Originally Posted by ghorrocks (Post 293612)
Is your mesh connected? If not this can cause havoc.

I'm not sure that I have. I created the 3 parts at once (made them as separate sketches, rotated them, froze them individually) and then when I got to the mesh creation stage I simply clicked on the 'generate surface mesh' and 'generate volume mesh' buttons. I thought this would mean there'd only be one mesh, therefore there wouldn't need to be any connections between meshes. Is this wrong? Does this actually create multiple meshes (or otherwise require me to still join meshes or domains)?

How do I connect the meshes? Using the domain interface tool? I tried it, but when I saved and moved on to solver, solver wouldn't load saying something about 'user input required'. I was sure to enter all of the values required in the domain interface settings (though I'm unsure of which region I should connect to the outlet).

I've included another picture (please forgive the horrible Paint job!). Hopefully that makes it a little more clear. It's only one quarter of the full revolution (as I said, I'm trying to use the symmetry boundary conditions to speed up the solution).

Thanks very much for taking time out to reply, I really appreciate it.

ghorrocks February 5, 2011 06:02

Your simulation is 2D, so model a small (maybe 5 degree) wedge with 1 element thickness. Again the answer is almost certainly not 2D but you already said you don't care about accuracy you just want it to run.

You have not connected the meshes correctly. Looks like a pretty basic mistake. Have you done the meshing tutorials? There are some on the ANSYS Community website.

Do not connect them with interfaces. Fix the mesh properly and you will not need interfaces.

MarkK February 5, 2011 06:30

Quote:

Originally Posted by ghorrocks (Post 293766)
Your simulation is 2D, so model a small (maybe 5 degree) wedge with 1 element thickness. Again the answer is almost certainly not 2D but you already said you don't care about accuracy you just want it to run.

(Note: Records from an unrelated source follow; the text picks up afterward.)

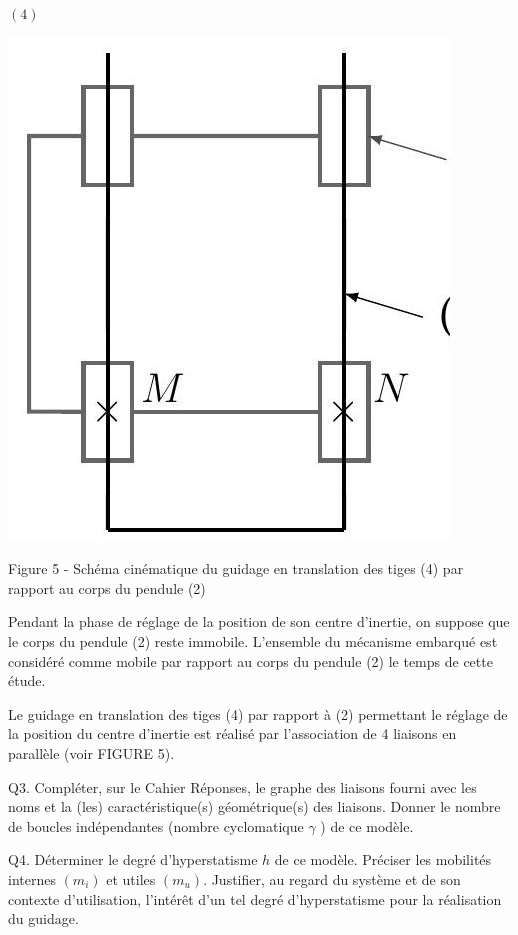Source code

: \documentclass[10pt]{article}
\begin{document}
$(4)$

\begin{center}
\includegraphics[max width=\textwidth]{2024_04_26_3285cfc264024262add0g-05}
\end{center}

Figure 5 - Schéma cinématique du guidage en translation des tiges (4) par rapport au corps du pendule (2)

Pendant la phase de réglage de la position de son centre d'inertie, on suppose que le corps du pendule (2) reste immobile. L'ensemble du mécanisme embarqué est considéré comme mobile par rapport au corps du pendule (2) le temps de cette étude.

Le guidage en translation des tiges (4) par rapport à (2) permettant le réglage de la position du centre d'inertie est réalisé par l'association de 4 liaisons en parallèle (voir FIGURE 5).

Q3. Compléter, sur le Cahier Réponses, le graphe des liaisons fourni avec les noms et la (les) caractéristique(s) géométrique(s) des liaisons. Donner le nombre de boucles indépendantes (nombre cyclomatique $\gamma$ ) de ce modèle.

Q4. Déterminer le degré d'hyperstatisme $h$ de ce modèle. Préciser les mobilités internes $\left(m_{i}\right)$ et utiles $\left(m_{u}\right)$. Justifier, au regard du système et de son contexte d'utilisation, l'intérêt d'un tel degré d'hyperstatisme pour la réalisation du guidage.
\end{document}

You have not connected the meshes correctly. Looks like a pretty basic mistake. Have you done the meshing tutorials? There are some on the ANSYS Community website.

Do not connect them with interfaces. Fix the mesh properly and you will not need interfaces.

OK, I'll try that soon. I've done all of the tutorials in CFX; I never realised there were tutorials for meshing on the ANSYS website! Thanks very much for that, I'll go do them now.